Task statement: An exact reproduction of the data below is the required answer.
● ● ● ● ●
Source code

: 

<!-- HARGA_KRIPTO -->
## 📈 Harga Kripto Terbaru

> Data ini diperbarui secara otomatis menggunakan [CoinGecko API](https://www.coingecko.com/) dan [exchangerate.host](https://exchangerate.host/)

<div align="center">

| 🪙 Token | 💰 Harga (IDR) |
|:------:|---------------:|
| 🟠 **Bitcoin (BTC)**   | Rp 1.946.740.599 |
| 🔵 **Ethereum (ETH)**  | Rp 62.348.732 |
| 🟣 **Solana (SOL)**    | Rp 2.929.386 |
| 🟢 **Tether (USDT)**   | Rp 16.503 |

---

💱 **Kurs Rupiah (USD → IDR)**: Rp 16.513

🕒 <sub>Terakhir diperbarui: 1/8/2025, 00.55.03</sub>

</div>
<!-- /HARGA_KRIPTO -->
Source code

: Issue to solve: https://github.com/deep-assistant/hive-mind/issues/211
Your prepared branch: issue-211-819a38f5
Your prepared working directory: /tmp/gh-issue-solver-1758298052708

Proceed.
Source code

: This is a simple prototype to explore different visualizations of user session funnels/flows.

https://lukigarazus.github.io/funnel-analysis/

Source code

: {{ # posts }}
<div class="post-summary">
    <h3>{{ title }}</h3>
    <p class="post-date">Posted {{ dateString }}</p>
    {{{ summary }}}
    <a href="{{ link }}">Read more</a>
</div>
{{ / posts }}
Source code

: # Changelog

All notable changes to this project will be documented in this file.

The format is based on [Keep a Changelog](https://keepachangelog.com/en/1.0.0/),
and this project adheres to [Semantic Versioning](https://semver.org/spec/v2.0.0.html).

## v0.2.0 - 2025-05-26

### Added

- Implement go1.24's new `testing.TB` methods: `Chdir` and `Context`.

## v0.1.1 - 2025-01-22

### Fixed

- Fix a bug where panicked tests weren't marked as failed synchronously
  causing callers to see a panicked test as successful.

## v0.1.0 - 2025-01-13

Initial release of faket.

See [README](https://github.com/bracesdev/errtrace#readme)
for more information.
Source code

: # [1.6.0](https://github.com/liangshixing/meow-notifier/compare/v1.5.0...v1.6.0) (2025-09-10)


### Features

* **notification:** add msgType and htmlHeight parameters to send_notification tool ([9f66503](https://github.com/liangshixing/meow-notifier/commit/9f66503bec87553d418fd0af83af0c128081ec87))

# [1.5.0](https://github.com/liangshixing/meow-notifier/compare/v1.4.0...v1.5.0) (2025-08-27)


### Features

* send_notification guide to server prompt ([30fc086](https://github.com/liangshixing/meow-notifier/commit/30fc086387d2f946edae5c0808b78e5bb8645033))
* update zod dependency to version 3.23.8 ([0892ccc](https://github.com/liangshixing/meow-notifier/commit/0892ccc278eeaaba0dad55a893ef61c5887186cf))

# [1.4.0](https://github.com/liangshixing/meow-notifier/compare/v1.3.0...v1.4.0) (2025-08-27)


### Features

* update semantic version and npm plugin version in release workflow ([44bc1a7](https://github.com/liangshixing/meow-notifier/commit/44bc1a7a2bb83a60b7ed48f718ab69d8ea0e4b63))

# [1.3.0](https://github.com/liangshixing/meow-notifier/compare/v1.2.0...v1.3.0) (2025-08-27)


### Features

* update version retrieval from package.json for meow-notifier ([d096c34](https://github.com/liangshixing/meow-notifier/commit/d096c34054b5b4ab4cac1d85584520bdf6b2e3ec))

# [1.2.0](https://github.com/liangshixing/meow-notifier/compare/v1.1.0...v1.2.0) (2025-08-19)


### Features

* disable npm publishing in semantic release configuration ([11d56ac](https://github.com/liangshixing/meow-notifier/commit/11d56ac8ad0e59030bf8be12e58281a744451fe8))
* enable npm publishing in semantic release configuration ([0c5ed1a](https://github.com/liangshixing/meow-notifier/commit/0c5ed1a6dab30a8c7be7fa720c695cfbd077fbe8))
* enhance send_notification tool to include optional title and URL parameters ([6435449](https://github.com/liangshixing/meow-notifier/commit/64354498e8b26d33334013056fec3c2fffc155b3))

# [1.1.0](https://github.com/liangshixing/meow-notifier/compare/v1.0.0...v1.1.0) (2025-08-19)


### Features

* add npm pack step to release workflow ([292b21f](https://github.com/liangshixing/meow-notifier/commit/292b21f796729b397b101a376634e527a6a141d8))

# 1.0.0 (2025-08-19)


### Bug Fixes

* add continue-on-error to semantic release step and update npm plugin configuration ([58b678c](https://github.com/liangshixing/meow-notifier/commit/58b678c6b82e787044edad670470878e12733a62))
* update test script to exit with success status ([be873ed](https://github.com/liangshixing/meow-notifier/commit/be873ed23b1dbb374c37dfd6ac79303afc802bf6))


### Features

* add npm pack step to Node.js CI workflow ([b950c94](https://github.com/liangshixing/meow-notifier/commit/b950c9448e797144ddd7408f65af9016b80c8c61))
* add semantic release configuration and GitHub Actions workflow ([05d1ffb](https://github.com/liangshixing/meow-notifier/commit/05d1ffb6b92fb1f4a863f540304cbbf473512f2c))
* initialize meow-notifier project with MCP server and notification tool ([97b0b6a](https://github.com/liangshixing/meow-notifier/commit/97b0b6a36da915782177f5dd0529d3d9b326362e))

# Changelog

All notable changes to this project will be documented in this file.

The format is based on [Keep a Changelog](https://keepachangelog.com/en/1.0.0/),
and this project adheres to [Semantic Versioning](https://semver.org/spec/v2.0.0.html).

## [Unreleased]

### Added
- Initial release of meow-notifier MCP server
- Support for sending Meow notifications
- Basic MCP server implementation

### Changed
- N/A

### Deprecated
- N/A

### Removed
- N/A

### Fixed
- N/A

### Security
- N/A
● ● ● ● ●
Solution:
Source code

: 

<!-- HARGA_KRIPTO -->
## 📈 Harga Kripto Terbaru

> Data ini diperbarui secara otomatis menggunakan [CoinGecko API](https://www.coingecko.com/) dan [exchangerate.host](https://exchangerate.host/)

<div align="center">

| 🪙 Token | 💰 Harga (IDR) |
|:------:|---------------:|
| 🟠 **Bitcoin (BTC)**   | Rp 1.946.740.599 |
| 🔵 **Ethereum (ETH)**  | Rp 62.348.732 |
| 🟣 **Solana (SOL)**    | Rp 2.929.386 |
| 🟢 **Tether (USDT)**   | Rp 16.503 |

---

💱 **Kurs Rupiah (USD → IDR)**: Rp 16.513

🕒 <sub>Terakhir diperbarui: 1/8/2025, 00.55.03</sub>

</div>
<!-- /HARGA_KRIPTO -->
Source code

: Issue to solve: https://github.com/deep-assistant/hive-mind/issues/211
Your prepared branch: issue-211-819a38f5
Your prepared working directory: /tmp/gh-issue-solver-1758298052708

Proceed.
Source code

: This is a simple prototype to explore different visualizations of user session funnels/flows.

https://lukigarazus.github.io/funnel-analysis/

Source code

: {{ # posts }}
<div class="post-summary">
    <h3>{{ title }}</h3>
    <p class="post-date">Posted {{ dateString }}</p>
    {{{ summary }}}
    <a href="{{ link }}">Read more</a>
</div>
{{ / posts }}
Source code

: # Changelog

All notable changes to this project will be documented in this file.

The format is based on [Keep a Changelog](https://keepachangelog.com/en/1.0.0/),
and this project adheres to [Semantic Versioning](https://semver.org/spec/v2.0.0.html).

## v0.2.0 - 2025-05-26

### Added

- Implement go1.24's new `testing.TB` methods: `Chdir` and `Context`.

## v0.1.1 - 2025-01-22

### Fixed

- Fix a bug where panicked tests weren't marked as failed synchronously
  causing callers to see a panicked test as successful.

## v0.1.0 - 2025-01-13

Initial release of faket.

See [README](https://github.com/bracesdev/errtrace#readme)
for more information.
Source code

: # [1.6.0](https://github.com/liangshixing/meow-notifier/compare/v1.5.0...v1.6.0) (2025-09-10)


### Features

* **notification:** add msgType and htmlHeight parameters to send_notification tool ([9f66503](https://github.com/liangshixing/meow-notifier/commit/9f66503bec87553d418fd0af83af0c128081ec87))

# [1.5.0](https://github.com/liangshixing/meow-notifier/compare/v1.4.0...v1.5.0) (2025-08-27)


### Features

* send_notification guide to server prompt ([30fc086](https://github.com/liangshixing/meow-notifier/commit/30fc086387d2f946edae5c0808b78e5bb8645033))
* update zod dependency to version 3.23.8 ([0892ccc](https://github.com/liangshixing/meow-notifier/commit/0892ccc278eeaaba0dad55a893ef61c5887186cf))

# [1.4.0](https://github.com/liangshixing/meow-notifier/compare/v1.3.0...v1.4.0) (2025-08-27)


### Features

* update semantic version and npm plugin version in release workflow ([44bc1a7](https://github.com/liangshixing/meow-notifier/commit/44bc1a7a2bb83a60b7ed48f718ab69d8ea0e4b63))

# [1.3.0](https://github.com/liangshixing/meow-notifier/compare/v1.2.0...v1.3.0) (2025-08-27)


### Features

* update version retrieval from package.json for meow-notifier ([d096c34](https://github.com/liangshixing/meow-notifier/commit/d096c34054b5b4ab4cac1d85584520bdf6b2e3ec))

# [1.2.0](https://github.com/liangshixing/meow-notifier/compare/v1.1.0...v1.2.0) (2025-08-19)


### Features

* disable npm publishing in semantic release configuration ([11d56ac](https://github.com/liangshixing/meow-notifier/commit/11d56ac8ad0e59030bf8be12e58281a744451fe8))
* enable npm publishing in semantic release configuration ([0c5ed1a](https://github.com/liangshixing/meow-notifier/commit/0c5ed1a6dab30a8c7be7fa720c695cfbd077fbe8))
* enhance send_notification tool to include optional title and URL parameters ([6435449](https://github.com/liangshixing/meow-notifier/commit/64354498e8b26d33334013056fec3c2fffc155b3))

# [1.1.0](https://github.com/liangshixing/meow-notifier/compare/v1.0.0...v1.1.0) (2025-08-19)


### Features

* add npm pack step to release workflow ([292b21f](https://github.com/liangshixing/meow-notifier/commit/292b21f796729b397b101a376634e527a6a141d8))

# 1.0.0 (2025-08-19)


### Bug Fixes

* add continue-on-error to semantic release step and update npm plugin configuration ([58b678c](https://github.com/liangshixing/meow-notifier/commit/58b678c6b82e787044edad670470878e12733a62))
* update test script to exit with success status ([be873ed](https://github.com/liangshixing/meow-notifier/commit/be873ed23b1dbb374c37dfd6ac79303afc802bf6))


### Features

* add npm pack step to Node.js CI workflow ([b950c94](https://github.com/liangshixing/meow-notifier/commit/b950c9448e797144ddd7408f65af9016b80c8c61))
* add semantic release configuration and GitHub Actions workflow ([05d1ffb](https://github.com/liangshixing/meow-notifier/commit/05d1ffb6b92fb1f4a863f540304cbbf473512f2c))
* initialize meow-notifier project with MCP server and notification tool ([97b0b6a](https://github.com/liangshixing/meow-notifier/commit/97b0b6a36da915782177f5dd0529d3d9b326362e))

# Changelog

All notable changes to this project will be documented in this file.

The format is based on [Keep a Changelog](https://keepachangelog.com/en/1.0.0/),
and this project adheres to [Semantic Versioning](https://semver.org/spec/v2.0.0.html).

## [Unreleased]

### Added
- Initial release of meow-notifier MCP server
- Support for sending Meow notifications
- Basic MCP server implementation

### Changed
- N/A

### Deprecated
- N/A

### Removed
- N/A

### Fixed
- N/A

### Security
- N/A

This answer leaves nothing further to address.